Retournant donc à ses novices et à
l'enseignement biblique, Jérôme
résolut d'agir désormais d'homme
à homme et se voua sans réserve aux
élèves qui lui étaient
confiés. Parmi eux, se trouvait un Sylvestre
Maruffi, que ses excentricités, ses
incartades et sa tendance au somnambulisme
classaient nettement parmi les faibles
d'esprit : ce minus habens était
néanmoins l'objet de visions qui ne
laissèrent pas d'intéresser son
supérieur, porté lui-même
à de tels phénomènes, et cette
communauté de goût pour le surnaturel
devait jusqu'à la fin rapprocher le
maître de l'élève. Un sentiment
pareil, quoique d'ordre plus épuré,
l'unit au frère Dominique de Pescia.
Délégué par son
couvent à un chapitre dominicain qui
siégeait à Reggia Emilia, petite
ville au pied des Apennins, Savonarole devait s'y
exprimer librement sur le sujet grave entre tous et
qui, dès longtemps, était l'objet de
ses soucis : la corruption inouïe de
l'Eglise du temps.
Pasquale Villari, dont l'ouvrage
appuyé sur une scrupuleuse documentation
peut être lu de confiance, fait un tableau
saisissant de l'orateur et du philosophe incompris
au moment où il va prendre part à
cette rencontre : « ...
Profondément concentré sur
lui-même, la tête baissée sous
son capuchon, Savonarole siégeait parmi les
moines.
Son visage était maigre et
pâle, son oeil cave, immobile et cependant
plein de vivacité, le front sillonné
de rides profondes. L'ensemble attestait un esprit
dominé par de fortes pensées... Tant
qu'on ne parla que du dogme, il resta calme et
silencieux, ne prenant aucune part aux questions
qui n' exigeaient que de l'habileté
scolastique ; mais, quand on en vint à
la discipline, il se leva soudain ; sa voix
vibra, et semblable à la foudre il subjugua
ses auditeurs, les tenant immobiles et muets.
(22)
« C'est à la
démoralisation des clercs »,
assurait-il, « qu'il faut faire remonter
la honte des temps. De vains spectacles,
l'éloquence creuse, la musique, le
cérémonial attirent avant tout les
foules aux offices. Entrent en religion
ceux-là seuls que séduisent le
bien-être, les bénéfices ou
l'influence politique. Faire partie du
clergé, n'est-ce pas vivre de parasitisme et
de paresse ? À tous les yeux
éclatent les scandales de Rome. Oui, si la
foi se meurt, c'est que l'Eglise l'a
tuée... »
On ne saurait accuser l'orateur de
dépasser ici la mesure. « Un
pape », rappelle Ph. Monnier,
« dans le palais pontifical
célèbre des priapées ;
des prêtres tiennent des boucheries, des
cabarets, des brelans, des lupanars ; des
religieuses lisent le Décaméron et se livrent
à des saturnales. Des couvents en sont
réduits à l'état de cavernes
de brigands ou à celui de mauvais lieux.
Dans des églises, on godaille et ripaille.

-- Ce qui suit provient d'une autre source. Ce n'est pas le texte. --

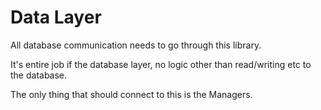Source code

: # Data Layer

All database communication needs to go through this library.

It's entire job if the database layer, no logic other than read/writing etc to the database.

The only thing that should connect to this is the Managers.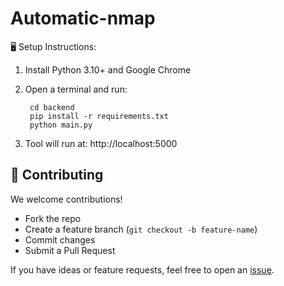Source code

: # Automatic-nmap

🖥 Setup Instructions:
1. Install Python 3.10+ and Google Chrome

2. Open a terminal and run:

        cd backend
        pip install -r requirements.txt
        python main.py

3. Tool will run at: http://localhost:5000


## 🤝 Contributing

We welcome contributions!  
- Fork the repo
- Create a feature branch (`git checkout -b feature-name`)
- Commit changes
- Submit a Pull Request

If you have ideas or feature requests, feel free to open an [issue](https://github.com/Arul123457/Automatic-nmap/issues).

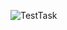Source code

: ![TestTask](https://user-images.githubusercontent.com/66295121/194538487-26d9432d-47a1-469f-a420-7112917850df.png)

La Curie même est le siège de
souillures, d'adultères, de viols, de
débauches et de lascivités...
(23) »
C'est donc plus grave encore que ce qu'a
dit Savonarole. Et que doit-on penser de
l'édit du Pape Pie II, renouvelé le 9
avril 1488 par son successeur Innocent VIII : Il est interdit
aux prêtres de tenir des
maisons de prostitution ou de se faire pour de
l'argent entremetteurs de courtisanes ?... (24)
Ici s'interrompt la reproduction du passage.